Turn off auto updates step 3

Finally, select Notify, but don’t install updates. This will let you know when a new version of your addons is available so that you can research it and determine if it’s legitimate or not.

Turn off auto updates step 4

Install a VPN to use Kodi safely

Re-registering a previously well-known GitHub account is just one of the ways an attacker can trick you into downloading malware. Your Kodi addons could even be used as an entry point for a Man-in-the-Middle (MitM) attack.

With a MitM attack, someone intercepts every bit of data that passes between you and the sites you visit. They can redirect your browser, steal all of your online login credentials and even force you to download software that gives them greater control over your system.

You can prevent these attacks by connecting to a virtual private network (VPN). This directs all of your network traffic into an encrypted funnel and prevents it from being read by any outside observers. Even with an extremely powerful computer, this encryption would take thousands of years to break, so MitM attacks just aren’t feasible.

We recommend using a VPN called IPVanish. It’s a favorite amongst Kodi users because it provides a very stable connection with some of the fastest network speeds available. Not only does it keep your protected from attackers, but it can actually enhance your experience by reducing buffering times and allowing you to stream in high-definition. Because IPVanish has servers in more than 50 countries, accessing geo-locked content becomes very simple: just connect the VPN to a server in the country the content is from and you can watch to your heart’s content.

IPVanish is very versatile, catering to every Kodi installation. It has dedicated apps for Android and iOS, and it is the only major VPN available in the default Amazon Fire TV app store. They also have very detailed guides to installing it on Linux-based systems like the Raspberry Pi.

Reader deal: save 60% on an IPVanish annual plan here.

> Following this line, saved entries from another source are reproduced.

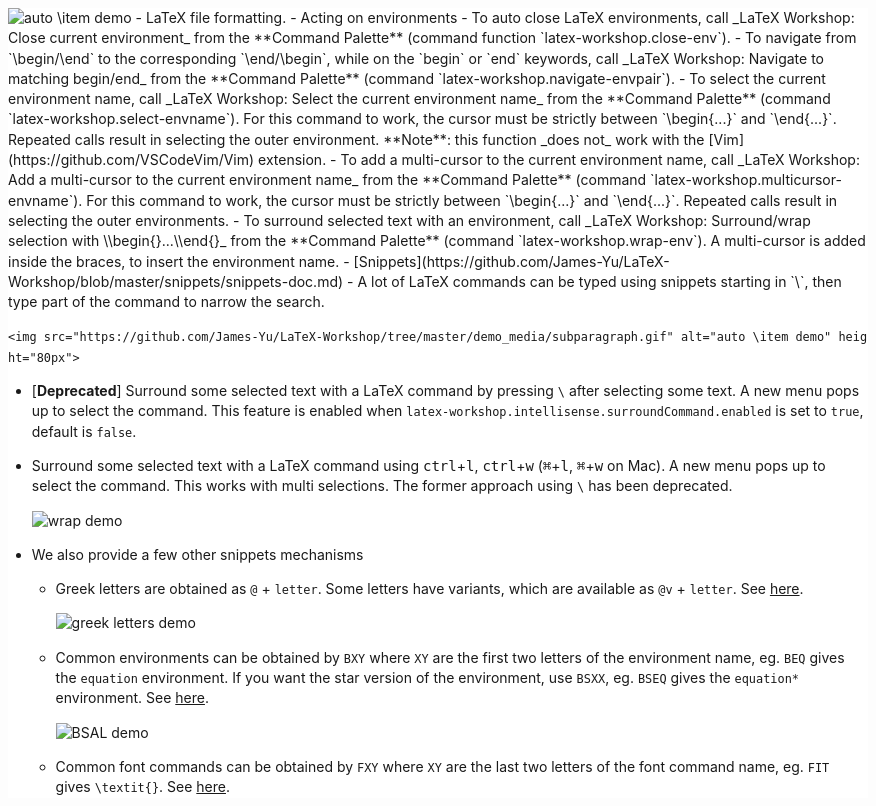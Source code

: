   <img src="https://github.com/James-Yu/LaTeX-Workshop/tree/master/demo_media/chktex.gif" alt="auto \item demo" height="90px">
- LaTeX file formatting.
- Acting on environments
  - To auto close LaTeX environments, call _LaTeX Workshop: Close current environment_ from the **Command Palette** (command function `latex-workshop.close-env`).
  - To navigate from `\begin/\end` to the corresponding `\end/\begin`, while on the `begin` or `end` keywords, call _LaTeX Workshop: Navigate to matching begin/end_ from the **Command Palette** (command `latex-workshop.navigate-envpair`).
  - To select the current environment name, call _LaTeX Workshop: Select the current environment name_ from the **Command Palette** (command `latex-workshop.select-envname`). For this command to work, the cursor must be strictly between `\begin{...}` and `\end{...}`. Repeated calls result in selecting the outer environment. **Note**: this function _does not_ work with the [Vim](https://github.com/VSCodeVim/Vim) extension.
  - To add a multi-cursor to the current environment name, call _LaTeX Workshop: Add a multi-cursor to the current environment name_ from the **Command Palette** (command `latex-workshop.multicursor-envname`). For this command to work, the cursor must be strictly between `\begin{...}` and `\end{...}`. Repeated calls result in selecting the outer environments.
  - To surround selected text with an environment, call _LaTeX Workshop: Surround/wrap selection with \\begin{}...\\end{}_ from the **Command Palette** (command `latex-workshop.wrap-env`). A multi-cursor is added inside the braces, to insert the environment name.
- [Snippets](https://github.com/James-Yu/LaTeX-Workshop/blob/master/snippets/snippets-doc.md)
  - A lot of LaTeX commands can be typed using snippets starting in `\`, then type part of the command to narrow the search.

    <img src="https://github.com/James-Yu/LaTeX-Workshop/tree/master/demo_media/subparagraph.gif" alt="auto \item demo" height="80px">

  - \[**Deprecated**\] Surround some selected text with a LaTeX command by pressing `\` after selecting some text. A new menu pops up to select the command. This feature is enabled when `latex-workshop.intellisense.surroundCommand.enabled` is set to `true`, default is `false`.
  - Surround some selected text with a LaTeX command using <kbd>ctrl</kbd>+<kbd>l</kbd>, <kbd>ctrl</kbd>+<kbd>w</kbd> (<kbd>⌘</kbd>+<kbd>l</kbd>, <kbd>⌘</kbd>+<kbd>w</kbd> on Mac). A new menu pops up to select the command. This works with multi selections. The former approach using `\` has been deprecated.

    <img src="https://github.com/James-Yu/LaTeX-Workshop/tree/master/demo_media/wrap.gif" alt="wrap demo" height="140px">

  - We also provide a few other snippets mechanisms
    - Greek letters are obtained as `@` + `letter`. Some letters have variants, which are available as `@v` + `letter`. See [here](https://github.com/James-Yu/LaTeX-Workshop/blob/master/snippets/snippets-doc.md#greek-letters).

        <img src="https://github.com/James-Yu/LaTeX-Workshop/tree/master/demo_media/greek letter.gif" alt="greek letters demo" height="20px">

    - Common environments can be obtained by `BXY` where `XY` are the first two letters of the environment name, eg. `BEQ` gives the `equation` environment. If you want the star version of the environment, use `BSXX`, eg. `BSEQ` gives the `equation*` environment. See [here](https://github.com/James-Yu/LaTeX-Workshop/blob/master/snippets/snippets-doc.md#environments).

        <img src="https://github.com/James-Yu/LaTeX-Workshop/tree/master/demo_media/BSAL snippet.gif" alt="BSAL demo" height="55px">
    - Common font commands can be obtained by `FXY` where `XY` are the last two letters of the font command name, eg. `FIT` gives `\textit{}`. See [here](https://github.com/James-Yu/LaTeX-Workshop/blob/master/snippets/snippets-doc.md#font-commands).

This new development regarding re-activated GitHub accounts is definitely cause for concern. That said, it serves as a reminder that Kodi users should remain vigilant and always check the legitimacy of the updates that they install. We urge our readers to follow the steps laid out above as soon as possible. This will prevent their systems from being compromised by software from an as yet unknown author and protect them should a similar event happen in the future.